Dominic Preuss, technologist for Google Cloud Platform, said that these two hardware elements have combined in a manner that, while not side-stepping the CAP theorem, greatly reduces the need to notice those distinctions.

“Spanner is CP,” said Preuss, meaning it favors consistency and partitions over availability. But within that equation, he said, is a great deal of fine detail that comes between 100% availability and the 99.999% availability Spanner offers.

As with all infinities, there’s a great deal of room to make compromises between 100% and 99.999%. As such, said Preuss, the Spanner cloud database can handle data inconsistencies without compromising the overall structure of the database.

This is because Spanner takes advantage of TrueTime, an API and system the company developed alongside Spanner. TrueTime is based on redundant atomic clocks within each datacenter region, allowing for millisecond syncing of data writes around the world. This, coupled with Google’s massive global fiber network, ensures data is kept in sync.
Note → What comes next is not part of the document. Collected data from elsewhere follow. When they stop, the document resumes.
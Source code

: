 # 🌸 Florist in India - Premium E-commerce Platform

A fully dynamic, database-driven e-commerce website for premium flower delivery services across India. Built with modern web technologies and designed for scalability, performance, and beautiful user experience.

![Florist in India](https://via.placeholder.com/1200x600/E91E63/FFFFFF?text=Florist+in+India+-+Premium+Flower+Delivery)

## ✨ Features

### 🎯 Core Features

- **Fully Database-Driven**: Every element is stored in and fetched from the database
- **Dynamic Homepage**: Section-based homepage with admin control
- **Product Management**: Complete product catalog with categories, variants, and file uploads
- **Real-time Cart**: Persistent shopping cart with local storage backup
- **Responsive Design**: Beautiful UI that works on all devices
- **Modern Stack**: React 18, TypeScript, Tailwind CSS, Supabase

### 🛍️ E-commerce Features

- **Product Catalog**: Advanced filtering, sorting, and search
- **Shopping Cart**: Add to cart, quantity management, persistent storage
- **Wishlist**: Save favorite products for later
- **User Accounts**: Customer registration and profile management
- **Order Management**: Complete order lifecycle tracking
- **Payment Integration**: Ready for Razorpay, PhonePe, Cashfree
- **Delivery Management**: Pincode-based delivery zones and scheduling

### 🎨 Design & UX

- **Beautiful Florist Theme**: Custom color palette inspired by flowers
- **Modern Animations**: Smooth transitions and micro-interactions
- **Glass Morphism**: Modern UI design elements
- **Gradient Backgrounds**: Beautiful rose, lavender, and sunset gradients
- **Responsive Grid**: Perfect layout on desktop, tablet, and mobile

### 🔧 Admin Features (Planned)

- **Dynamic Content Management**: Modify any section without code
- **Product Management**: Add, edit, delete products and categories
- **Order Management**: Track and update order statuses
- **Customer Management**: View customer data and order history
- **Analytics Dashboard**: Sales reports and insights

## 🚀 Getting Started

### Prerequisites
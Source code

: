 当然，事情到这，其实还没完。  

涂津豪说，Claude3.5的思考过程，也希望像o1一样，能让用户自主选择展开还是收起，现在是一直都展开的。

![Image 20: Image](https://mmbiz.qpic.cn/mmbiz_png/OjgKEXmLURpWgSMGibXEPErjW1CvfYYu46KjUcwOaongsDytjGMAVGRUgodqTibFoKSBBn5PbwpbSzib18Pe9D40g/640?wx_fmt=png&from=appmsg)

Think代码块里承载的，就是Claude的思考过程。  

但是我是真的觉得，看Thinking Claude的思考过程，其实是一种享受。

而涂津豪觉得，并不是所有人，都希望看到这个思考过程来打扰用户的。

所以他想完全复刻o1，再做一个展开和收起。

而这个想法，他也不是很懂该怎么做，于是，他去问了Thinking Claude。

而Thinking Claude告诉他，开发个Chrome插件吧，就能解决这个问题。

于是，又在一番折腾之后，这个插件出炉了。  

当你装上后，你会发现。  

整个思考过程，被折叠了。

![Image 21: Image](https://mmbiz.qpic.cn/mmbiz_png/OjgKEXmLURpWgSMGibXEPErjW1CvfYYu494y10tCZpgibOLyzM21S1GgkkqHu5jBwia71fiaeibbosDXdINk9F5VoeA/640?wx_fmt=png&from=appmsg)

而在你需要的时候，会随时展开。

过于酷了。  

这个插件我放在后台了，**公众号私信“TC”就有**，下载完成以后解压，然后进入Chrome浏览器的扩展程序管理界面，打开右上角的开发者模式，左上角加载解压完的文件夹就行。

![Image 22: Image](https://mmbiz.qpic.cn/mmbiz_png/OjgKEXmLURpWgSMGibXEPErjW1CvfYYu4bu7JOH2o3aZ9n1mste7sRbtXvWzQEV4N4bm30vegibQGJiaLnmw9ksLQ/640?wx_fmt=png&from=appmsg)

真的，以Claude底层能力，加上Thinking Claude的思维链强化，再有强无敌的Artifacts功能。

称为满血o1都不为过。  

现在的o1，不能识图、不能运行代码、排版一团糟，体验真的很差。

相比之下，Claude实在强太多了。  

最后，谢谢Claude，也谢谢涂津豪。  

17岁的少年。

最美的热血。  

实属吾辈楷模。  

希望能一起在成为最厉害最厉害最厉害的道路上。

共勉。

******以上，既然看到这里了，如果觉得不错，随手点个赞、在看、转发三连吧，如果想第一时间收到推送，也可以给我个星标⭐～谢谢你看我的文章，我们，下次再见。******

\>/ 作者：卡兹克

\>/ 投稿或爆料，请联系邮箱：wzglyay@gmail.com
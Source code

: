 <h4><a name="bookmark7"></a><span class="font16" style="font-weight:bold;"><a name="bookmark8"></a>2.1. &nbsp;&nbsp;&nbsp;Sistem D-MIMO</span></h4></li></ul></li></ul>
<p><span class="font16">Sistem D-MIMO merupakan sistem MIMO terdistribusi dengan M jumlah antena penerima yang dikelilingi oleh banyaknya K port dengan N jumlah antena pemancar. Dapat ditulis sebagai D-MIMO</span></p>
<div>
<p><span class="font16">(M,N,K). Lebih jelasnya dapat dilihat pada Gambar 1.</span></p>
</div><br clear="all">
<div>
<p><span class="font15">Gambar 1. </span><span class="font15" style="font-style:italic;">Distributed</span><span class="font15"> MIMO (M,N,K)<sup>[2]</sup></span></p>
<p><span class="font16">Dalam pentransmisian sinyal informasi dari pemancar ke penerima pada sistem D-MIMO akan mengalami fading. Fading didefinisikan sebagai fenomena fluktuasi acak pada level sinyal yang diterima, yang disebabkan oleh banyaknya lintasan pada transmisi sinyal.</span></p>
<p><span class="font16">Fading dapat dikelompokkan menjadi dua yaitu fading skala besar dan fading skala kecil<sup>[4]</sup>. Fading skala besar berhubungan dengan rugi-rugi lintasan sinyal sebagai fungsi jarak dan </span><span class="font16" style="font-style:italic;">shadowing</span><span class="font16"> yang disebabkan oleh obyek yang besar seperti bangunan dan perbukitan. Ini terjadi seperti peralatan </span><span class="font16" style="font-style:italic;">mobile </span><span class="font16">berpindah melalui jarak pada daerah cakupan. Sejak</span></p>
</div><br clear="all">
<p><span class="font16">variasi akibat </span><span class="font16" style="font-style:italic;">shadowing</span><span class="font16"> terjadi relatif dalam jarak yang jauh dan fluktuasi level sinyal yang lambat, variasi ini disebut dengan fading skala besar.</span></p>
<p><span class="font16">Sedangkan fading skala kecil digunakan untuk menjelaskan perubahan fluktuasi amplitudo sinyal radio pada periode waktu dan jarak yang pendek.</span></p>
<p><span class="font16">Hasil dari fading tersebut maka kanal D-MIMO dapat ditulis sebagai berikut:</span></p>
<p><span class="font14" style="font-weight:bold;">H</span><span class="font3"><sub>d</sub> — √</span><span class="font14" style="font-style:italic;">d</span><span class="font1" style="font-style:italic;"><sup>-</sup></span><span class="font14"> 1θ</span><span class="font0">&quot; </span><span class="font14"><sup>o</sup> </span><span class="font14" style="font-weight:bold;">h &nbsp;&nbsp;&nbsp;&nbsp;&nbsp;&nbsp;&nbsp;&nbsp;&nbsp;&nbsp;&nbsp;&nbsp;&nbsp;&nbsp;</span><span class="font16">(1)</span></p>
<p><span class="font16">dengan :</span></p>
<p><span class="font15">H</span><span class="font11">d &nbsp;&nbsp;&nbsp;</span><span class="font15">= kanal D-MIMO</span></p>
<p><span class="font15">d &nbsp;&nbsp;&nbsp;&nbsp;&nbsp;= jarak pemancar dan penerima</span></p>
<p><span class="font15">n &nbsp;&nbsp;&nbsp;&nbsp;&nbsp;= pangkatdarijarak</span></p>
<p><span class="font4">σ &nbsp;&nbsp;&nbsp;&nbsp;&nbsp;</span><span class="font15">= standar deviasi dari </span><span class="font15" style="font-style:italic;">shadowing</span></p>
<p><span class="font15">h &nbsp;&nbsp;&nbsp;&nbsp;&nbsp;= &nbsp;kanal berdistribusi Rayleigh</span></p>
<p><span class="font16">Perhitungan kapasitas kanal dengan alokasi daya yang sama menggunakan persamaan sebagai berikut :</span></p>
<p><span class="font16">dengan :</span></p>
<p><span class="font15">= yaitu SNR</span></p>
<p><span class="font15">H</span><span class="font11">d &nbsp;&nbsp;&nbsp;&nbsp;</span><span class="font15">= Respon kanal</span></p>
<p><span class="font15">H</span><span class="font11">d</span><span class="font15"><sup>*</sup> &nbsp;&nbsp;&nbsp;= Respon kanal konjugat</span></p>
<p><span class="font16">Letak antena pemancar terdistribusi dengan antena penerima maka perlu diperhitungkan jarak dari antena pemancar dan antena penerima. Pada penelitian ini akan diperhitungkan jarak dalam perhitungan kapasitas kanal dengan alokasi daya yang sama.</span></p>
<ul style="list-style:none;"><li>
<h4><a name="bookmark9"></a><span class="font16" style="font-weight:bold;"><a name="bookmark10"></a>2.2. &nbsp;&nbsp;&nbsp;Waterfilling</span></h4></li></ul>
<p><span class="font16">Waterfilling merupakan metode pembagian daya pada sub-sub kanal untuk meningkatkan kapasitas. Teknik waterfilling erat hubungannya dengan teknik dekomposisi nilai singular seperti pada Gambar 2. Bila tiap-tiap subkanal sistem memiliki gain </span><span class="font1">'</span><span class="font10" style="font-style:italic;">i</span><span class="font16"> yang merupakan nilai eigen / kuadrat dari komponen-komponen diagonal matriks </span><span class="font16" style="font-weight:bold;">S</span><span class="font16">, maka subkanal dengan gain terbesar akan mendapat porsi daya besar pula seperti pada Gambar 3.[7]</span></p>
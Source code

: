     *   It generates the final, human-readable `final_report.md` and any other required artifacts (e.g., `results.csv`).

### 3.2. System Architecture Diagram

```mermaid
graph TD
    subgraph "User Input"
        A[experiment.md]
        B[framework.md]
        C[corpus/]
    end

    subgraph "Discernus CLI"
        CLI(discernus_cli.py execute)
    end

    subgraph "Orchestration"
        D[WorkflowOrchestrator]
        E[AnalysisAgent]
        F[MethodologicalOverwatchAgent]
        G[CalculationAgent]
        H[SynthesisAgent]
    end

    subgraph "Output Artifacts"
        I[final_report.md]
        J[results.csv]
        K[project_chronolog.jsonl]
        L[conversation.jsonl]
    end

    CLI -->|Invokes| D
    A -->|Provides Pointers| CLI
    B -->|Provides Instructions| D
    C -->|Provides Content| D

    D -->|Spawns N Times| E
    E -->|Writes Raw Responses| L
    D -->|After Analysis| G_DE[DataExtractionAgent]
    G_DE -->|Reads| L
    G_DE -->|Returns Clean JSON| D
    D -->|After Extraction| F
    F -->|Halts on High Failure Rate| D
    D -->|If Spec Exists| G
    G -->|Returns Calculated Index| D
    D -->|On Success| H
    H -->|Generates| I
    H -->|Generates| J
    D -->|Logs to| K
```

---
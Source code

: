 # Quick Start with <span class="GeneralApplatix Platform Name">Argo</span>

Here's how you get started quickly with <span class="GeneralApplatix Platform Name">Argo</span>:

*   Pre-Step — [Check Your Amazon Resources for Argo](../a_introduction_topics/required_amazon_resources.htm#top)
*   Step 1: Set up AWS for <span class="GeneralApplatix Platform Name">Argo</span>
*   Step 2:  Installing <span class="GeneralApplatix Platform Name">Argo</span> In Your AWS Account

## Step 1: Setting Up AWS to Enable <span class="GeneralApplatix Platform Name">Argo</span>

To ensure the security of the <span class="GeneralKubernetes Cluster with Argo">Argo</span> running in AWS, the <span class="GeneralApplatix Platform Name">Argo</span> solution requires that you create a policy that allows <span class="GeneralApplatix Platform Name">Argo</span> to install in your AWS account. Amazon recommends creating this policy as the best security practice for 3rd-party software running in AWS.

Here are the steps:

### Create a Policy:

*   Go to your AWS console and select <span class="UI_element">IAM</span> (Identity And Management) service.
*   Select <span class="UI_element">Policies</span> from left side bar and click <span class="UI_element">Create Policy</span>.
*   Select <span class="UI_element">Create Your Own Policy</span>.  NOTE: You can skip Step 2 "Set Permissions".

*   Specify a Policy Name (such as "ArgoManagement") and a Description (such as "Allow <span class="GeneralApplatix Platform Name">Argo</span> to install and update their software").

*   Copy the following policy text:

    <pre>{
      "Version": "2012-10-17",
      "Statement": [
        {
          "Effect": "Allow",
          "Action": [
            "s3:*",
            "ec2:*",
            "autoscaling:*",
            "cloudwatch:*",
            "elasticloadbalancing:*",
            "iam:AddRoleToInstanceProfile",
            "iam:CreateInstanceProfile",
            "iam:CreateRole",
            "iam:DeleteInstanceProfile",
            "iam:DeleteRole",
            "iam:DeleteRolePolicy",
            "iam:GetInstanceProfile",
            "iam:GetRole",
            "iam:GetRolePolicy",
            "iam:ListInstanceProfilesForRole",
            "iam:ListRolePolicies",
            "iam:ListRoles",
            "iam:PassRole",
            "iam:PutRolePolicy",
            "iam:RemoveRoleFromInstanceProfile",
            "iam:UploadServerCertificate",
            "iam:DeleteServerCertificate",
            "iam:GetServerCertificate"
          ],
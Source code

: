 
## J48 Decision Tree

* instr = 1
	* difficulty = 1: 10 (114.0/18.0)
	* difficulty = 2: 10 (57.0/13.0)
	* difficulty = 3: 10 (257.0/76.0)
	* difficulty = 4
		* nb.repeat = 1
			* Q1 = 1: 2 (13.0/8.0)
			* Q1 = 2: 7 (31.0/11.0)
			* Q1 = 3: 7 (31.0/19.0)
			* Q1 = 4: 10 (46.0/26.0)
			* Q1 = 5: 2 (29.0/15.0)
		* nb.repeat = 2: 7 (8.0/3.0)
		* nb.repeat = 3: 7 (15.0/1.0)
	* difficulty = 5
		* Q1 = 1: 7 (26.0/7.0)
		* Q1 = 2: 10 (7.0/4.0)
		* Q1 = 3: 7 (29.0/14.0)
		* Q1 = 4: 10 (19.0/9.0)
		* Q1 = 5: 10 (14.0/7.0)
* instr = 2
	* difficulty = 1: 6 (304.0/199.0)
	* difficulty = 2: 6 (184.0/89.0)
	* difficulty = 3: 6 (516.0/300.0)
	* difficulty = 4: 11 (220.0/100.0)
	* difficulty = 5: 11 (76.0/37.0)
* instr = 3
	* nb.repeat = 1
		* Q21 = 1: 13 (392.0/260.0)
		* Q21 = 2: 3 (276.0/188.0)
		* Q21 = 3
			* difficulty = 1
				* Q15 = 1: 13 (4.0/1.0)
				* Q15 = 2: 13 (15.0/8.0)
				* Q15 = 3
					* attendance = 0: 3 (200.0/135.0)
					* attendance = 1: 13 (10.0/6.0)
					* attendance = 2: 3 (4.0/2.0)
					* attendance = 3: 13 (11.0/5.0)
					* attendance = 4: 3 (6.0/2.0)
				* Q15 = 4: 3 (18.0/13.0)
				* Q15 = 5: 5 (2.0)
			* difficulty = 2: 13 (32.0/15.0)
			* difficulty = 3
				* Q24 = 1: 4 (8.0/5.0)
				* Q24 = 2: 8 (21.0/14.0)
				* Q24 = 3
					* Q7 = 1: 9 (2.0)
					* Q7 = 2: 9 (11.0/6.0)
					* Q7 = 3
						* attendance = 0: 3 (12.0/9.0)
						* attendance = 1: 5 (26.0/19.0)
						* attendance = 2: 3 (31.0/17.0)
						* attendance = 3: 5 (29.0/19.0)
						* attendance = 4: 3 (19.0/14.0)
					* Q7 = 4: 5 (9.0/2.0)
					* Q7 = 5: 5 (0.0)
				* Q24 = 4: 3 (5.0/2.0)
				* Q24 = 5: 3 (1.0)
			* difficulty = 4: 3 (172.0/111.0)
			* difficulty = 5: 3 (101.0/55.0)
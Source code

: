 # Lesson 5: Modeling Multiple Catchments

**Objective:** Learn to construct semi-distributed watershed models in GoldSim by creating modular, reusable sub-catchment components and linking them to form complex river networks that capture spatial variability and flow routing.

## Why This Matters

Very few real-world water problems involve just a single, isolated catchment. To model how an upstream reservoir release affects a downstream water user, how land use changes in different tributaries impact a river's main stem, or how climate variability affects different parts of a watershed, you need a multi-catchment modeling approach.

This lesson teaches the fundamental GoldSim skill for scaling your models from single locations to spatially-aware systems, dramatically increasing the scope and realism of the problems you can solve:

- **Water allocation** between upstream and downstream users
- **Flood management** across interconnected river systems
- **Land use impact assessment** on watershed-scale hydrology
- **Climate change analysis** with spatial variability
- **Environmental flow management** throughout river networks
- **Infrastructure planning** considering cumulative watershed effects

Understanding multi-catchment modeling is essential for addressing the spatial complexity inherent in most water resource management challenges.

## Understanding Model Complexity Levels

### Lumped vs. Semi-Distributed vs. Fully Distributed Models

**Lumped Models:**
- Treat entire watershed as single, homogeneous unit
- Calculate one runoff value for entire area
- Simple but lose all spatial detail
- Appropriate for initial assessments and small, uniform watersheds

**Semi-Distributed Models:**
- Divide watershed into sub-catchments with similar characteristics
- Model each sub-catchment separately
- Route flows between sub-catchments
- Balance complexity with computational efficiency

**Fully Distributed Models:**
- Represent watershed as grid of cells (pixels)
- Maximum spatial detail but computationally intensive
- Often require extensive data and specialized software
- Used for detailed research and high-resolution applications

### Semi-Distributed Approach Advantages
“The integration of software and hardware that creates TrueTime really is what makes Spanner possible,” said Preuss. “Those are the two innovations that have allowed us to build this technology, and it’s what differentiates us from what other providers have done.

“Google is one of the largest private fiber providers in the world. We’ve always believed we should own the network between us, our customers and our various datacenters. We’ve laid multiple trans-Pacific fiber pipelines ourselves and through consortiums. We announced last year at our event in September that we’re adding 10 new regions in 2017.”

Preuss said that enterprises are very much a target for Spanner, and that Google already provides service and support for its cloud offerings in various levels of availability. These same support services are being extended to Spanner, including the option of dedicated resources on Google’s end.

“Google is very much focused on being the open cloud, so we always want to adopt open standards,” said Preuss. “The real question was how do we take this internal tech and put it out to customers in a way they can understand? We have a big focus on standard ANSI SQL, so there’s no difference. We offer things like a read-only JDBC driver and really first-class client libraries for Java, Python, Go and Node. It’s really where we spent a lot of our time trying to make sure we provided the most seamless experience for developers trying to adopt Spanner.”

For now, the focus is on getting Spanner up to snuff for a generally available release, said Preuss. “Right now the big things we’re working on are getting to general availability and collecting a bunch of data. We plan to go [general availability] quickly. We’ll try to do that by the end of the year. We’ll also be launching multi-region instances by the end of the year,” he said.